* [Work task]: Lines of the material that include the word "tabular" are to be counted; only their number should be given.

* [Dataset entries]:
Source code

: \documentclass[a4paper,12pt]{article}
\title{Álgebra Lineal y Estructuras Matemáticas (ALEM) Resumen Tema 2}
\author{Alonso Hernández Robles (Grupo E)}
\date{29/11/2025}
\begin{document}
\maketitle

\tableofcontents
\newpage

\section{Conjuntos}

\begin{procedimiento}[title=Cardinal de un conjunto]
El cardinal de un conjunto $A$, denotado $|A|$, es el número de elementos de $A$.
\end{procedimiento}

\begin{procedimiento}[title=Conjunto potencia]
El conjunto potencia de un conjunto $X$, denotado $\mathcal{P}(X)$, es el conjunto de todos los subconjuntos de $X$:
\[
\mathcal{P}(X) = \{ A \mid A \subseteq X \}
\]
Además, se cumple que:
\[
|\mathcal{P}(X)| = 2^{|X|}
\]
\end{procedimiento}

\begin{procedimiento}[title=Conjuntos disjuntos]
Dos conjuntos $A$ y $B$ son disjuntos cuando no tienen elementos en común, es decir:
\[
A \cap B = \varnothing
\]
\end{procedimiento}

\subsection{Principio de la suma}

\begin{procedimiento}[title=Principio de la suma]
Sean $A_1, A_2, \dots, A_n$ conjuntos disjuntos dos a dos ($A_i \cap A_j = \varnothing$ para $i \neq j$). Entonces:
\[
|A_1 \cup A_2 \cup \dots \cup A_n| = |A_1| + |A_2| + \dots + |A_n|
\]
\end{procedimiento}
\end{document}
--
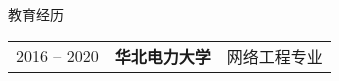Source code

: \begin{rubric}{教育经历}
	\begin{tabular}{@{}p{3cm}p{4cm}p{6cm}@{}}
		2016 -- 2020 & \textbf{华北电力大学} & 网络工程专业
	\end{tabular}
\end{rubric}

* [Response to the exercise]: 2